Look through the entries below and count every line in which "Console" appears; reply with the number only.

Document images with source code
----

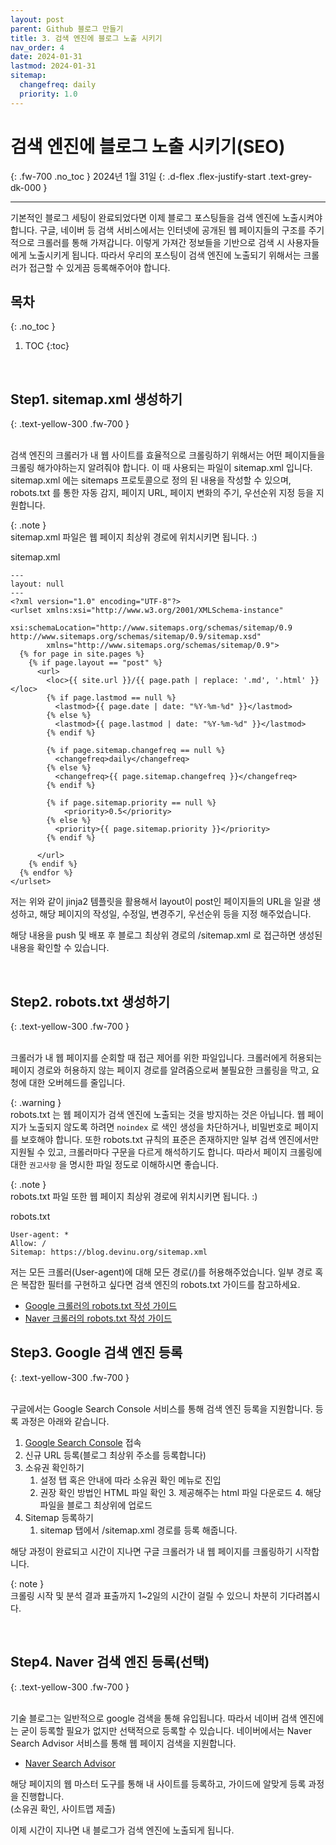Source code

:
 ```yaml
---
layout: post
parent: Github 블로그 만들기
title: 3. 검색 엔진에 블로그 노출 시키기
nav_order: 4
date: 2024-01-31
lastmod: 2024-01-31
sitemap:
  changefreq: daily
  priority: 1.0
---
```


# 검색 엔진에 블로그 노출 시키기(SEO)
{: .fw-700 .no_toc }
2024년 1월 31일
{: .d-flex .flex-justify-start .text-grey-dk-000 }

---

기본적인 블로그 세팅이 완료되었다면 이제 블로그 포스팅들을 검색 엔진에 노출시켜야 합니다.
구글, 네이버 등 검색 서비스에서는 인터넷에 공개된 웹 페이지들의 구조를 주기적으로 크롤러를 통해 가져갑니다.
이렇게 가져간 정보들을 기반으로 검색 시 사용자들에게 노출시키게 됩니다.
따라서 우리의 포스팅이 검색 엔진에 노출되기 위해서는 크롤러가 접근할 수 있게끔 등록해주어야 합니다.

## 목차
{: .no_toc }

1. TOC
{:toc}

<br>


## Step1. sitemap.xml 생성하기
{: .text-yellow-300 .fw-700 }

<br>
검색 엔진의 크롤러가 내 웹 사이트를 효율적으로 크롤링하기 위해서는 어떤 페이지들을 크롤링 해가야하는지 알려줘야 합니다.
이 때 사용되는 파일이 sitemap.xml 입니다.
sitemap.xml 에는 sitemaps 프로토콜으로 정의 된 내용을 작성할 수 있으며, 
robots.txt 를 통한 자동 감지, 페이지 URL, 페이지 변화의 주기, 우선순위 지정 등을 지원합니다.

{: .note }  
sitemap.xml 파일은 웹 페이지 최상위 경로에 위치시키면 됩니다. :)

sitemap.xml
```text
---
layout: null
---
<?xml version="1.0" encoding="UTF-8"?>
<urlset xmlns:xsi="http://www.w3.org/2001/XMLSchema-instance" 
        xsi:schemaLocation="http://www.sitemaps.org/schemas/sitemap/0.9 http://www.sitemaps.org/schemas/sitemap/0.9/sitemap.xsd" 
        xmlns="http://www.sitemaps.org/schemas/sitemap/0.9">
  {% for page in site.pages %}
    {% if page.layout == "post" %}
      <url>
        <loc>{{ site.url }}/{{ page.path | replace: '.md', '.html' }}</loc>
        {% if page.lastmod == null %}
          <lastmod>{{ page.date | date: "%Y-%m-%d" }}</lastmod>
        {% else %}
          <lastmod>{{ page.lastmod | date: "%Y-%m-%d" }}</lastmod>
        {% endif %}

        {% if page.sitemap.changefreq == null %}
          <changefreq>daily</changefreq>
        {% else %}
          <changefreq>{{ page.sitemap.changefreq }}</changefreq>
        {% endif %}

        {% if page.sitemap.priority == null %}
            <priority>0.5</priority>
        {% else %}
          <priority>{{ page.sitemap.priority }}</priority>
        {% endif %}

      </url>
    {% endif %}
  {% endfor %}
</urlset>
```

저는 위와 같이 jinja2 템플릿을 활용해서 layout이 post인 페이지들의 URL을 일괄 생성하고,
해당 페이지의 작성일, 수정일, 변경주기, 우선순위 등을 지정 해주었습니다.

해당 내용을 push 및 배포 후 블로그 최상위 경로의 /sitemap.xml 로 접근하면 생성된 내용을 확인할 수 있습니다.

<br>

## Step2. robots.txt 생성하기
{: .text-yellow-300 .fw-700 }

<br>
크롤러가 내 웹 페이지를 순회할 때 접근 제어를 위한 파일입니다.
크롤러에게 허용되는 페이지 경로와 허용하지 않는 페이지 경로를 알려줌으로써 불필요한 크롤링을 막고, 요청에 대한 오버헤드를 줄입니다.

{: .warning }  
robots.txt 는 웹 페이지가 검색 엔진에 노출되는 것을 방지하는 것은 아닙니다. 
웹 페이지가 노출되지 않도록 하려면 `noindex` 로 색인 생성을 차단하거나, 비밀번호로 페이지를 보호해야 합니다.
또한 robots.txt 규칙의 표준은 존재하지만 일부 검색 엔진에서만 지원될 수 있고, 크롤러마다 구문을 다르게 해석하기도 합니다.
따라서 페이지 크롤링에 대한 `권고사항` 을 명시한 파일 정도로 이해하시면 좋습니다.

{: .note }  
robots.txt 파일 또한 웹 페이지 최상위 경로에 위치시키면 됩니다. :)

robots.txt
```text
User-agent: *
Allow: /
Sitemap: https://blog.devinu.org/sitemap.xml
```

저는 모든 크롤러(User-agent)에 대해 모든 경로(/)를 허용해주었습니다.
일부 경로 혹은 복잡한 필터를 구현하고 싶다면 검색 엔진의 robots.txt 가이드를 참고하세요.   
- [Google 크롤러의 robots.txt 작성 가이드](https://developers.google.com/search/docs/crawling-indexing/robots/create-robots-txt?hl=ko#create_rules)
- [Naver 크롤러의 robots.txt 작성 가이드](https://searchadvisor.naver.com/guide/seo-basic-robots)

## Step3. Google 검색 엔진 등록
{: .text-yellow-300 .fw-700 }

<br>
구글에서는 Google Search Console 서비스를 통해 검색 엔진 등록을 지원합니다.
등록 과정은 아래와 같습니다.

1. [Google Search Console](https://search.google.com/search-console) 접속
2. 신규 URL 등록(블로그 최상위 주소를 등록합니다)
3. 소유권 확인하기
   1. 설정 탭 혹은 안내에 따라 소유권 확인 메뉴로 진입
   2. 권장 확인 방법인 HTML 파일 확인
      3. 제공해주는 html 파일 다운로드
      4. 해당 파일을 블로그 최상위에 업로드
5. Sitemap 등록하기
   1. sitemap 탭에서 /sitemap.xml 경로를 등록 해줍니다.

해당 과정이 완료되고 시간이 지나면 구글 크롤러가 내 웹 페이지를 크롤링하기 시작합니다.   

{: note }  
크롤링 시작 및 분석 결과 표출까지 1~2일의 시간이 걸릴 수 있으니 차분히 기다려봅시다.

<br>


## Step4. Naver 검색 엔진 등록(선택)
{: .text-yellow-300 .fw-700 }

<br>
기술 블로그는 일반적으로 google 검색을 통해 유입됩니다. 따라서 네이버 검색 엔진에는 굳이 등록할 필요가 없지만 선택적으로 등록할 수 있습니다.
네이버에서는 Naver Search Advisor 서비스를 통해 웹 페이지 검색을 지원합니다.

- [Naver Search Advisor](https://searchadvisor.naver.com/)

해당 페이지의 웹 마스터 도구를 통해 내 사이트를 등록하고, 가이드에 알맞게 등록 과정을 진행합니다.  
(소유권 확인, 사이트맵 제출)

이제 시간이 지나면 내 블로그가 검색 엔진에 노출되게 됩니다.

----

• _EXERCISE ANSWER_
2